Extracted records:
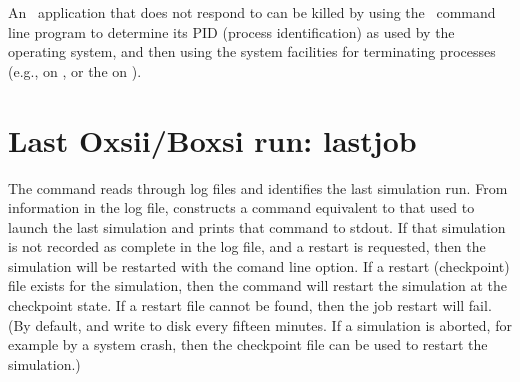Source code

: An \OOMMF\ application that does not respond to  can be
killed by using the \OOMMF\ command line program
 to
determine its PID (process identification) as used by the operating
system, and then using the system facilities for terminating processes
(e.g.,  on \Unix, or the  on
\Windows).


\section{Last Oxsii/Boxsi run:
            lastjob\label{sec:lastjob}}%

The  command reads through  log files and identifies
the last simulation run.  From information in the log file,
 constructs a command equivalent to that used to launch the
last simulation and prints that command to stdout.  If that simulation
is not recorded as complete in the log file, and a restart is requested,
then the simulation will be restarted with the  comand
line option.  If a restart (checkpoint) file exists for the simulation,
then the command will restart the simulation at the checkpoint state.
If a restart file cannot be found, then the job restart will fail.  (By
default,  and  write  to disk every fifteen minutes.  If a
simulation is aborted, for example by a system crash, then the
checkpoint file can be used to restart the simulation.)

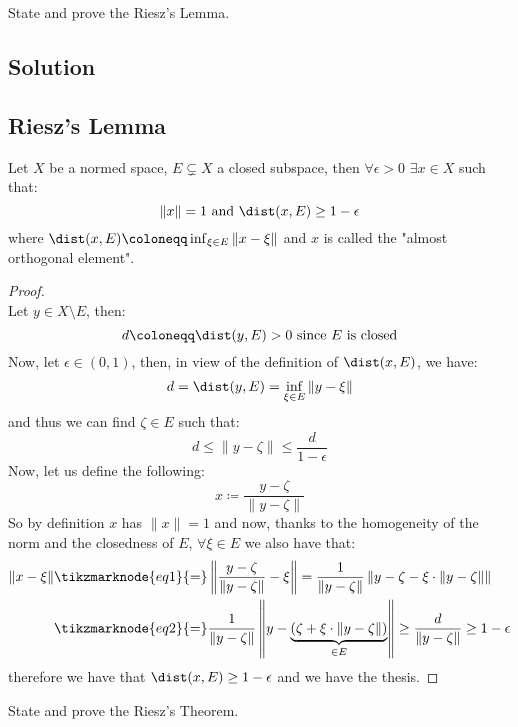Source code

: 
\question
State and prove the Riesz's Lemma.

\subsection*{Solution}

\subsection{Riesz's Lemma}
Let $X$ be a normed space, $E \subsetneq X$ a closed subspace, then $\forall \epsilon > 0$ $\exists x \in X$ such that:
\[ \| x \| =1 \text{ and } \dist(x,E) \geq 1 - \epsilon \] 
where $\dist(x,E) \coloneqq \inf_{\xi \in E} \|x - \xi \|$ and $x$ is called the "almost orthogonal element".

\begin{proof}
    \hspace*{\fill}\\ %
    Let $y \in X \setminus E$, then:
    \[ d \coloneqq \dist(y,E) > 0 \text{ since } E \text{ is closed} \]
    Now, let $\epsilon \in (0,1)$, then, in view of the definition of $\dist(x,E)$, we have:
    \[ d = \dist(y,E) = \inf_{\xi \in E} \|y - \xi \| \]
    and thus we can find $\zeta \in E$ such that:
    \[ d \leq \| y - \zeta \| \leq \frac{d}{1- \epsilon} \]
    Now, let us define the following:
    \[ x \coloneqq \frac{y-\zeta}{ \| y-\zeta \| } \]
    So by definition $x$ has $\|x\|=1$ and now, thanks to the homogeneity of the norm and the closedness of $E$, $\forall \xi \in E$ we also have that:
    \begin{align*}
        \| x - \xi\| & \tikzmarknode{eq1}{=} \left\| \frac{y-\zeta}{ \| y-\zeta \| } - \xi \right\| = \frac{1}{ \| y-\zeta \| } \left\| y-\zeta - \xi \cdot \| y-\zeta \| \right\| \\
        & \tikzmarknode{eq2}{=} \frac{1}{ \| y-\zeta \| } \left\| y - \underbrace{(\zeta + \xi \cdot \| y-\zeta \| )}_{\in E} \right\| \geq \frac{d}{\| y-\zeta \|} \geq 1 - \epsilon
    \end{align*}
    therefore we have that $\dist(x,E) \geq 1 - \epsilon$ and we have the thesis.
\end{proof}


\question
State and prove the Riesz's Theorem.

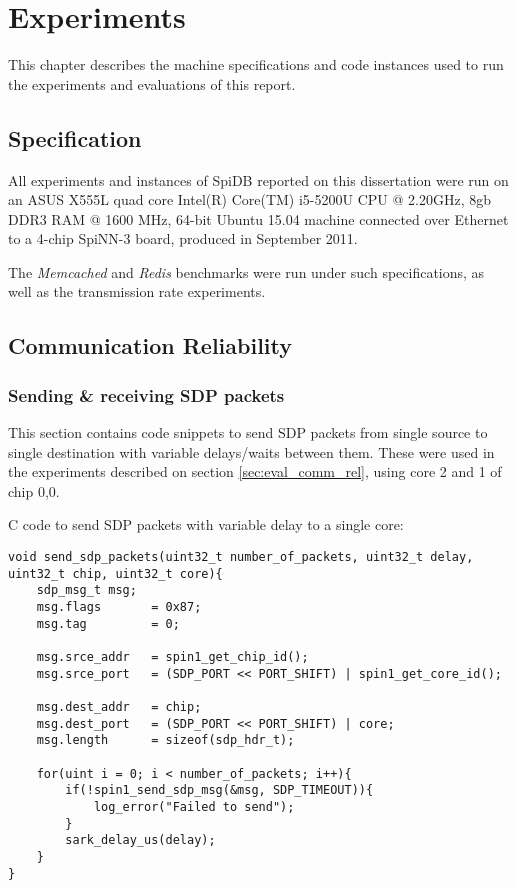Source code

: \chapter{Experiments}
This chapter describes the machine specifications and code instances used to run the experiments and evaluations of this report.

\section{Specification}
\label{sec:appendix-specs}
All experiments and instances of SpiDB reported on this dissertation were run on an ASUS X555L quad core Intel(R) Core(TM) i5-5200U CPU @ 2.20GHz, 8gb DDR3 RAM @ 1600 MHz, 64-bit Ubuntu 15.04 machine connected over Ethernet to a 4-chip SpiNN-3 board, produced in September 2011.

The \textit{Memcached} and \textit{Redis} benchmarks were run under such specifications, as well as the transmission rate experiments.

\section{Communication Reliability}
\label{sec:appendix_comm_rel}

\subsection{Sending \& receiving SDP packets}

This section contains code snippets to send SDP packets from single source to single destination with variable delays/waits between them. These were used in the experiments described on section \ref{sec:eval_comm_rel}, using core 2 and 1 of chip 0,0.

C code to send SDP packets with variable delay to a single core:

\begin{lstlisting}[caption={Source}]
void send_sdp_packets(uint32_t number_of_packets, uint32_t delay, uint32_t chip, uint32_t core){
	sdp_msg_t msg;
    msg.flags       = 0x87;
    msg.tag         = 0;

    msg.srce_addr   = spin1_get_chip_id();
    msg.srce_port   = (SDP_PORT << PORT_SHIFT) | spin1_get_core_id();

    msg.dest_addr   = chip;
    msg.dest_port   = (SDP_PORT << PORT_SHIFT) | core;
    msg.length 		= sizeof(sdp_hdr_t);

    for(uint i = 0; i < number_of_packets; i++){
    	if(!spin1_send_sdp_msg(&msg, SDP_TIMEOUT)){
        	log_error("Failed to send");
        }
        sark_delay_us(delay);
    }
}
\end{lstlisting}

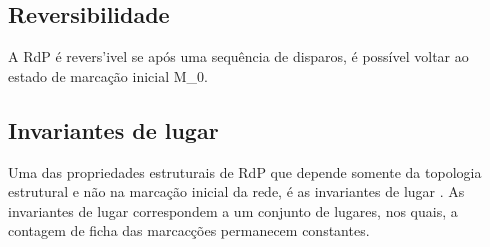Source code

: \subsection{Reversibilidade}

A RdP \'e revers'ivel se ap\'os uma sequ\^encia de disparos, \'e poss\'ivel voltar ao estado de marca\c{c}\~ao inicial M_0.

\subsection{Invariantes de lugar}

Uma das propriedades estruturais de RdP que depende somente da topologia estrutural e n\~ao na marca\c{c}\~ao inicial da rede, \'e as invariantes de lugar \cite{moody1998}. As invariantes de lugar correspondem a um conjunto de lugares, nos quais, a contagem de ficha das marcac\c{c}\~oes permanecem constantes.









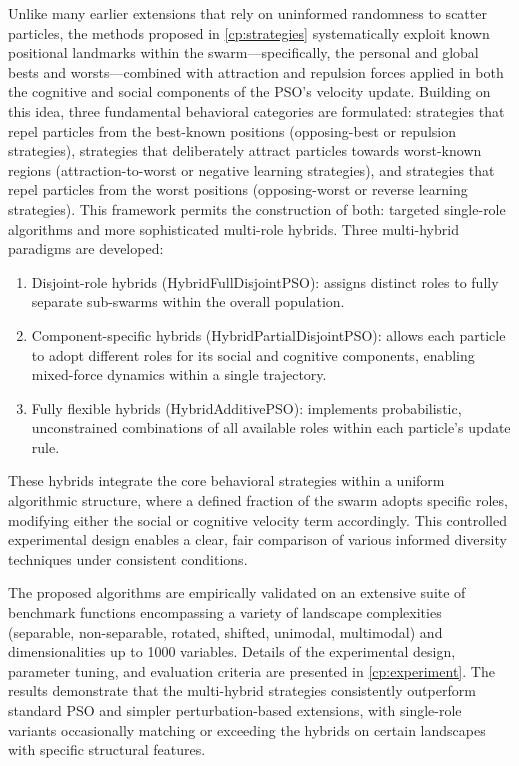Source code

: {Unlike many earlier extensions that rely on uninformed randomness to scatter particles, the methods proposed in \autoref{cp:strategies} systematically exploit known positional landmarks within the swarm---specifically, the personal and global bests and worsts---combined with attraction and repulsion forces applied in both the cognitive and social components of the PSO's velocity update. Building on this idea, three fundamental behavioral categories are formulated: strategies that repel particles from the best-known positions (opposing-best or repulsion strategies), strategies that deliberately attract particles towards worst-known regions (attraction-to-worst or negative learning strategies), and strategies that repel particles from the worst positions (opposing-worst or reverse learning strategies). 
This framework permits the construction of both: targeted single-role algorithms and more sophisticated multi-role hybrids. Three multi-hybrid paradigms are developed:
\begin{enumerate}
    \item Disjoint-role hybrids (HybridFullDisjointPSO): assigns distinct roles to fully separate sub-swarms within the overall population.
    \item Component-specific hybrids (HybridPartialDisjointPSO): allows each particle to adopt different roles for its social and cognitive components, enabling mixed-force dynamics within a single trajectory.
    \item Fully flexible hybrids (HybridAdditivePSO): implements probabilistic, unconstrained combinations of all available roles within each particle’s update rule.
\end{enumerate}
These hybrids integrate the core behavioral strategies within a uniform algorithmic structure, where a defined fraction of the swarm adopts specific roles, modifying either the social or cognitive velocity term accordingly. This controlled experimental design enables a clear, fair comparison of various informed diversity techniques under consistent conditions.

The proposed algorithms are empirically validated on an extensive suite of benchmark functions encompassing a variety of landscape complexities (separable, non-separable, rotated, shifted, unimodal, multimodal) and dimensionalities up to 1000 variables. Details of the experimental design, parameter tuning, and evaluation criteria are presented in \autoref{cp:experiment}.
The results demonstrate that the multi-hybrid strategies consistently outperform standard PSO and simpler perturbation-based extensions, with single-role variants occasionally matching or exceeding the hybrids on certain landscapes with specific structural features.



}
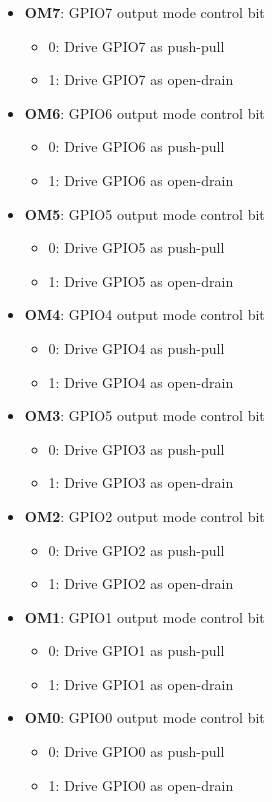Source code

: \documentclass{article}
\begin{document}
	\begin{itemize}
		\item \textbf{OM7}: GPIO7 output mode control bit
		\begin{itemize}
			\item 0: Drive GPIO7 as push-pull
			\item 1: Drive GPIO7 as open-drain
		\end{itemize}
		\item \textbf{OM6}: GPIO6 output mode control bit
		\begin{itemize}
			\item 0: Drive GPIO6 as push-pull
			\item 1: Drive GPIO6 as open-drain
		\end{itemize}
		\item \textbf{OM5}: GPIO5 output mode control bit
		\begin{itemize}
			\item 0: Drive GPIO5 as push-pull
			\item 1: Drive GPIO5 as open-drain
		\end{itemize}
		\item \textbf{OM4}: GPIO4 output mode control bit
		\begin{itemize}
			\item 0: Drive GPIO4 as push-pull
			\item 1: Drive GPIO4 as open-drain
		\end{itemize}
		\item \textbf{OM3}: GPIO5 output mode control bit
		\begin{itemize}
			\item 0: Drive GPIO3 as push-pull
			\item 1: Drive GPIO3 as open-drain
		\end{itemize}
		\item \textbf{OM2}: GPIO2 output mode control bit
		\begin{itemize}
			\item 0: Drive GPIO2 as push-pull
			\item 1: Drive GPIO2 as open-drain
		\end{itemize}
		\item \textbf{OM1}: GPIO1 output mode control bit
		\begin{itemize}
			\item 0: Drive GPIO1 as push-pull
			\item 1: Drive GPIO1 as open-drain
		\end{itemize}
		\item \textbf{OM0}: GPIO0 output mode control bit
		\begin{itemize}
			\item 0: Drive GPIO0 as push-pull
			\item 1: Drive GPIO0 as open-drain
		\end{itemize}
	\end{itemize}
	
\end{document}
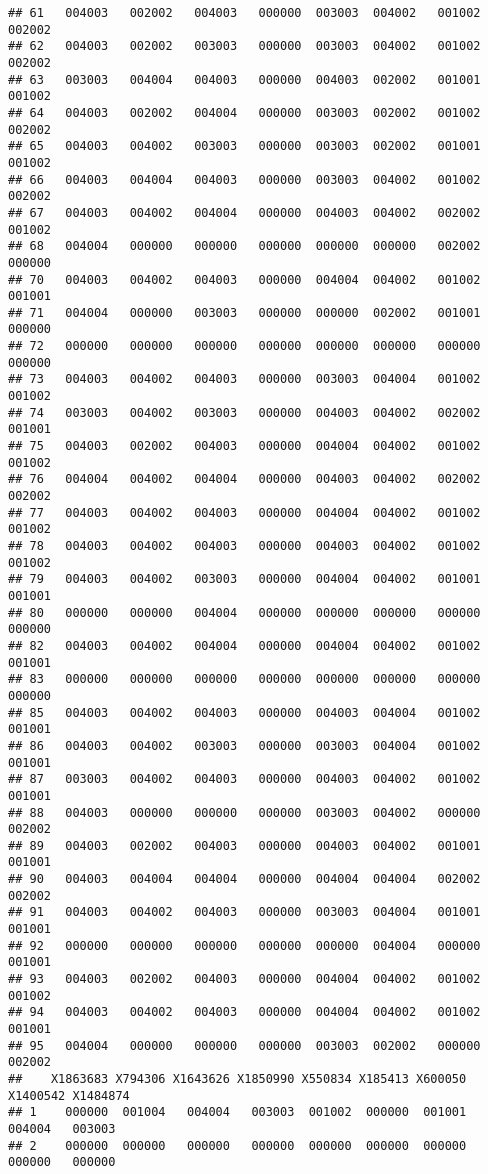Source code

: \documentclass[
]{article}
\begin{document}
\begin{verbatim}
## 61   004003   002002   004003   000000  003003  004002   001002   002002
## 62   004003   002002   003003   000000  003003  004002   001002   002002
## 63   003003   004004   004003   000000  004003  002002   001001   001002
## 64   004003   002002   004004   000000  003003  002002   001002   002002
## 65   004003   004002   003003   000000  003003  002002   001001   001002
## 66   004003   004004   004003   000000  003003  004002   001002   002002
## 67   004003   004002   004004   000000  004003  004002   002002   001002
## 68   004004   000000   000000   000000  000000  000000   002002   000000
## 70   004003   004002   004003   000000  004004  004002   001002   001001
## 71   004004   000000   003003   000000  000000  002002   001001   000000
## 72   000000   000000   000000   000000  000000  000000   000000   000000
## 73   004003   004002   004003   000000  003003  004004   001002   001002
## 74   003003   004002   003003   000000  004003  004002   002002   001001
## 75   004003   002002   004003   000000  004004  004002   001002   001002
## 76   004004   004002   004004   000000  004003  004002   002002   002002
## 77   004003   004002   004003   000000  004004  004002   001002   001002
## 78   004003   004002   004003   000000  004003  004002   001002   001002
## 79   004003   004002   003003   000000  004004  004002   001001   001001
## 80   000000   000000   004004   000000  000000  000000   000000   000000
## 82   004003   004002   004004   000000  004004  004002   001002   001001
## 83   000000   000000   000000   000000  000000  000000   000000   000000
## 85   004003   004002   004003   000000  004003  004004   001002   001001
## 86   004003   004002   003003   000000  003003  004004   001002   001001
## 87   003003   004002   004003   000000  004003  004002   001002   001001
## 88   004003   000000   000000   000000  003003  004002   000000   002002
## 89   004003   002002   004003   000000  004003  004002   001001   001001
## 90   004003   004004   004004   000000  004004  004004   002002   002002
## 91   004003   004002   004003   000000  003003  004004   001001   001001
## 92   000000   000000   000000   000000  000000  004004   000000   001001
## 93   004003   002002   004003   000000  004004  004002   001002   001002
## 94   004003   004002   004003   000000  004004  004002   001002   001001
## 95   004004   000000   000000   000000  003003  002002   000000   002002
##    X1863683 X794306 X1643626 X1850990 X550834 X185413 X600050 X1400542 X1484874
## 1    000000  001004   004004   003003  001002  000000  001001   004004   003003
## 2    000000  000000   000000   000000  000000  000000  000000   000000   000000

\end{verbatim}
\end{document}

## ABOUT THIS TASK
Among the entries, find each line that includes the string "subsection" and copy it.

## RESULT FOR THIS TASK
\subsection*{Solution}
\subsection{Riesz's Lemma}
\subsection{Sending \& receiving SDP packets}
: \subsection{Reversibilidade}
\subsection{Invariantes de lugar}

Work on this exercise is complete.